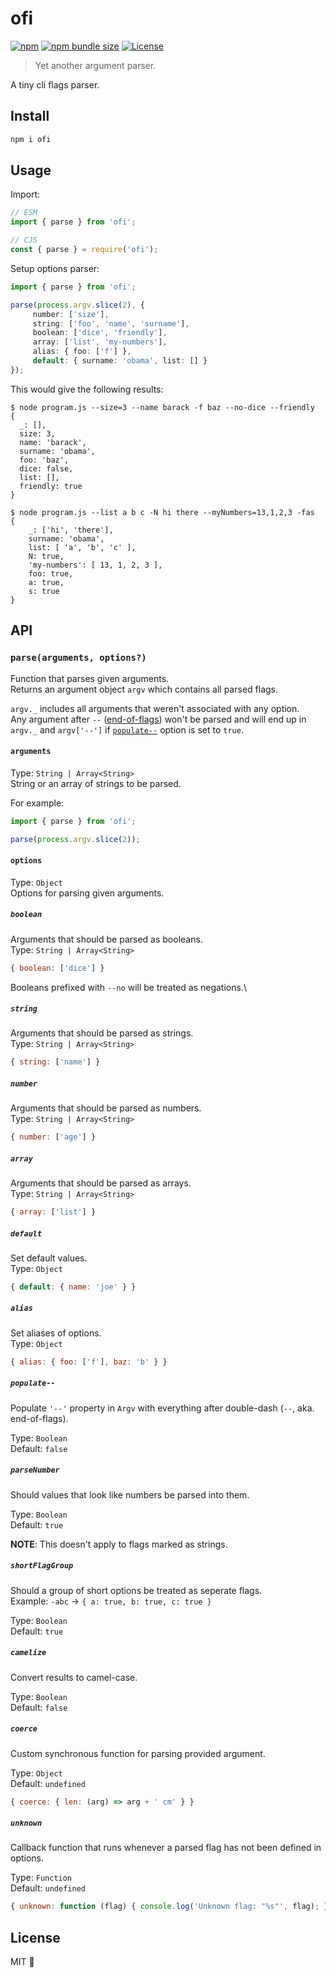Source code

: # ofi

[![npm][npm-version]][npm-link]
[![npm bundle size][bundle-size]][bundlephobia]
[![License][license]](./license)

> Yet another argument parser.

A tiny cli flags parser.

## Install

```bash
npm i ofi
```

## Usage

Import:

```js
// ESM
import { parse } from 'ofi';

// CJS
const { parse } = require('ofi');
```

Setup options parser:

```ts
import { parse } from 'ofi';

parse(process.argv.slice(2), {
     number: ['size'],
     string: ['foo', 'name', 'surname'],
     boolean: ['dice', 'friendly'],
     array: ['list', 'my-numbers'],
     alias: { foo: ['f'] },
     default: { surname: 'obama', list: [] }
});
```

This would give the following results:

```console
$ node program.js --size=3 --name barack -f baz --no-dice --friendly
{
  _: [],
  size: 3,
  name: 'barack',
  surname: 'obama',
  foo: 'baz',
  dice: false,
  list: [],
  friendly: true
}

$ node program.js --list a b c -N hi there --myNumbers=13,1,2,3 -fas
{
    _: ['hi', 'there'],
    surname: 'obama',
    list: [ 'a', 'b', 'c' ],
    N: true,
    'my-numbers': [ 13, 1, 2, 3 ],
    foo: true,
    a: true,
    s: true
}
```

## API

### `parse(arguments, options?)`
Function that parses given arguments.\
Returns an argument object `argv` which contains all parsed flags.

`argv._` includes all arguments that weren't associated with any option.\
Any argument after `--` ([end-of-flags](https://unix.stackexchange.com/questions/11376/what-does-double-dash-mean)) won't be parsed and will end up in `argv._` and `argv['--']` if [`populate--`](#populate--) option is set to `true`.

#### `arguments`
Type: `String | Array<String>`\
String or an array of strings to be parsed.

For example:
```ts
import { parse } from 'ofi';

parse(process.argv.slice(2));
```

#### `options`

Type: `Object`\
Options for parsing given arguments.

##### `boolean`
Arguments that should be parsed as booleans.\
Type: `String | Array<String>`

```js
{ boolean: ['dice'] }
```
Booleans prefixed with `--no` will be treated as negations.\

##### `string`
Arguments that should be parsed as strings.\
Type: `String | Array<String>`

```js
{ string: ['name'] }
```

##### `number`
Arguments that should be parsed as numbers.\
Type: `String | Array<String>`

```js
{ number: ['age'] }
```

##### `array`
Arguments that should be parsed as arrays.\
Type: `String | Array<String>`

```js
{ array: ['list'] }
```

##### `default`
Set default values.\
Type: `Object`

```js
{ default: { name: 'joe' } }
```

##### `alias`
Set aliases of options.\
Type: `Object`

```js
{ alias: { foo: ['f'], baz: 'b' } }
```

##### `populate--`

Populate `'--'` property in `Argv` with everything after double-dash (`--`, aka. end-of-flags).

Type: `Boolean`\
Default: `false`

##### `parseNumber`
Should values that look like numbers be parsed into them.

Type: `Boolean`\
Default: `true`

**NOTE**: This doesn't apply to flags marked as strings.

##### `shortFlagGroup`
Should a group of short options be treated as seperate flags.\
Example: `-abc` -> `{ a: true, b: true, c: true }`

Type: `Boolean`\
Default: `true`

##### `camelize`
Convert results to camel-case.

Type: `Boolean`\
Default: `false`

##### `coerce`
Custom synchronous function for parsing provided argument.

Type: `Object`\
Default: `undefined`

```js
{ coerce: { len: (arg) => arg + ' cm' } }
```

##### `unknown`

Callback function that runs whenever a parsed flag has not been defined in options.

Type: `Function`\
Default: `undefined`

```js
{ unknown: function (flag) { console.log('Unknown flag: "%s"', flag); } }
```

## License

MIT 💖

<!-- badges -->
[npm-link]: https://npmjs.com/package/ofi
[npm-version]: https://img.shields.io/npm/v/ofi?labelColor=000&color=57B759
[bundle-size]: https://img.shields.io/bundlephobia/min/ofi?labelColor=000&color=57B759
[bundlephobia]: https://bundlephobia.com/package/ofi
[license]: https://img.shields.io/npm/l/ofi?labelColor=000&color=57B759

--

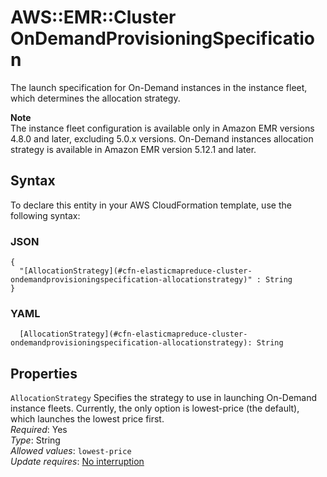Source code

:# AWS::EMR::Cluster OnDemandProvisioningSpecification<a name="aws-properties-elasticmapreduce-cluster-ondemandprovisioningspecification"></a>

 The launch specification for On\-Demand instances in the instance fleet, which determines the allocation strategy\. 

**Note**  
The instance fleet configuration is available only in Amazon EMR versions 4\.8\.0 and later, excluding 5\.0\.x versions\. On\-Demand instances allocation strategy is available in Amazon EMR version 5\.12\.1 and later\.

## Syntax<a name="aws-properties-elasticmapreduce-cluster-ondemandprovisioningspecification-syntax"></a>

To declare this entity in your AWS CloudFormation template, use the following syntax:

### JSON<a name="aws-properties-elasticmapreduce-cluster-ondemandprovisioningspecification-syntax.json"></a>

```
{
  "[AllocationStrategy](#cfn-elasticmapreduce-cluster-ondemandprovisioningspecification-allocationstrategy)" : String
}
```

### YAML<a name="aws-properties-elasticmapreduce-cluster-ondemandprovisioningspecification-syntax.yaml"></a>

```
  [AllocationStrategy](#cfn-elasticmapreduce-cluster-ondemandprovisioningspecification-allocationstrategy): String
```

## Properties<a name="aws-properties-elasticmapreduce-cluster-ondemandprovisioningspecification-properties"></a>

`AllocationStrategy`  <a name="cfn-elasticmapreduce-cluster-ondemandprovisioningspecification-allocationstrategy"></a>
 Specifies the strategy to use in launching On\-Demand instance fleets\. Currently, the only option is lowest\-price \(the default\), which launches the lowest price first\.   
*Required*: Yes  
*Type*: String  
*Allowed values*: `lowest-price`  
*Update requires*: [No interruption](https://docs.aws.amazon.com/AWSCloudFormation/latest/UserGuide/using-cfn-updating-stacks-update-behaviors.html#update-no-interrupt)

#### Goal of the exercise
Look through the entries for the string "values". Every line that has it belongs in the answer.

#### Response area
Set default values.\
Should values that look like numbers be parsed into them.
*Allowed values*: `lowest-price`  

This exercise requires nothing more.